Antonín Dvořák composed his String Quartet No. 6 in A minor, B. 40 Op. 12, in November and December 1873, finishing it on 5 December. He later revised it, but at this stage left the work unfinished. After a reconstruction by Jarmil Burghauser, with minimal additions, a first recording was made by the Prague String Quartet, for Deutsche Grammophon, in March and April 1977.

== Background ==
The original version of Dvořák's string quartet B.40 was in one continuous movement.
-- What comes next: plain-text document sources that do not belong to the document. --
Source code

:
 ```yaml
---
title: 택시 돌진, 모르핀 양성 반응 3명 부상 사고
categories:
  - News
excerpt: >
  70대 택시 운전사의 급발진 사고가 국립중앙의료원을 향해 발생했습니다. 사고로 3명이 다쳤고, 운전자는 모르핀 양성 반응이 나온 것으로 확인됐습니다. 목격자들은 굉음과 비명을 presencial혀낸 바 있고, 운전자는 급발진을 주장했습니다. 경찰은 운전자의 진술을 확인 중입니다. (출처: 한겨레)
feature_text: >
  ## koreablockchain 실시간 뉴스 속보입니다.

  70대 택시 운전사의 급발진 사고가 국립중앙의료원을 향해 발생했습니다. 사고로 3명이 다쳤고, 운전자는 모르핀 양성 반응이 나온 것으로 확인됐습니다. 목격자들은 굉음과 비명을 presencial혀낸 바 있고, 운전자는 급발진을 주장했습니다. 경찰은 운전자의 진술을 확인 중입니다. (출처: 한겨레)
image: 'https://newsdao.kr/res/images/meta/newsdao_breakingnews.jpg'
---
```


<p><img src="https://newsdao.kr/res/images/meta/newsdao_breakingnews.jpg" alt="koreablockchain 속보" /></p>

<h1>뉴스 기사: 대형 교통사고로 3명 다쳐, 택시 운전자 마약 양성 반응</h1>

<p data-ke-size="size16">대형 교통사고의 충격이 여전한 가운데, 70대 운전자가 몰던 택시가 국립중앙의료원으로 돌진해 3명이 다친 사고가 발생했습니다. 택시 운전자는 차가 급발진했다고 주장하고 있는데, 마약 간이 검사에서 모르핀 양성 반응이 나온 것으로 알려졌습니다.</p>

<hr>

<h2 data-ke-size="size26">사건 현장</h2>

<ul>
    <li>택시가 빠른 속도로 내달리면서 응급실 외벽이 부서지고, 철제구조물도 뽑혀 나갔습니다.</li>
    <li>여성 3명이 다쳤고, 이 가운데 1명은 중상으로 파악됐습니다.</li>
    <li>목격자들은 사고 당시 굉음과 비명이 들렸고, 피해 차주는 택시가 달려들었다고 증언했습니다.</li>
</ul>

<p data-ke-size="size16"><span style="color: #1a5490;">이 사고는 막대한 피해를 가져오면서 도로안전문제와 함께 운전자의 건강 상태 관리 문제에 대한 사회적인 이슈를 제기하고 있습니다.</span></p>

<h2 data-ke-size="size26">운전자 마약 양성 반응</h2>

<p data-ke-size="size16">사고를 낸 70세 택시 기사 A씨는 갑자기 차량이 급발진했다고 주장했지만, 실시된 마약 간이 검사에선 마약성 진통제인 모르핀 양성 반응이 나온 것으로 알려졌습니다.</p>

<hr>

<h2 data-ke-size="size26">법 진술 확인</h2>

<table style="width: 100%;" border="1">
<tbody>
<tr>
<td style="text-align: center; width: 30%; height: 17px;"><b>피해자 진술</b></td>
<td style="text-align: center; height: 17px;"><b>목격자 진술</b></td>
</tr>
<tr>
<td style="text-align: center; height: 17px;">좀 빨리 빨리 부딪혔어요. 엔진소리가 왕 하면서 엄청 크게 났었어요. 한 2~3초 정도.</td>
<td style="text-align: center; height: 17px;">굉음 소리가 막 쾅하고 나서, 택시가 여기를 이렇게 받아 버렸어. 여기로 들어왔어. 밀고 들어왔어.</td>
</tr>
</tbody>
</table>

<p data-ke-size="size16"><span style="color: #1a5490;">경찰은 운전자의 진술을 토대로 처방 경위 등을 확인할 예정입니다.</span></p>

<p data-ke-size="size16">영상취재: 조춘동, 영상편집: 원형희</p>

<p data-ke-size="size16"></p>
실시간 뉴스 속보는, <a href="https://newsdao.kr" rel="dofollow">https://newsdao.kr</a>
On revising it, probably in 1874, Dvořák began to split the music into the conventional four movements, removing one section, the Andante appassionato B. 40a, completely. He did not complete the task. For its first recording in 1977, Jarmil Burghauser found that certain passages were missing, but was able to use analogous portions from elsewhere in the piece. This process is detailed in the sleeve notes of the CD recording and summarised below. The quartet received its performance premiere on 9 October 1990, in Prague, by the Kocian Quartet.

== Structure ==

In order to complete the work, Burghauser's editorial insertions were as follows

- Allegro ma non troppo: no recapitulation, adapted from exposition
- Second movement ("Scherzo"): first half of the opening section taken from first (rejected) version
- Finale: part of the exposition taken from the recapitulation, and in the transition from development to recapitulation "only a few bars ... were added freely".
A typical performance of the quartet takes around 32 minutes.

The quartet was printed in 1983 as part of the complete critical edition of Dvořák's works.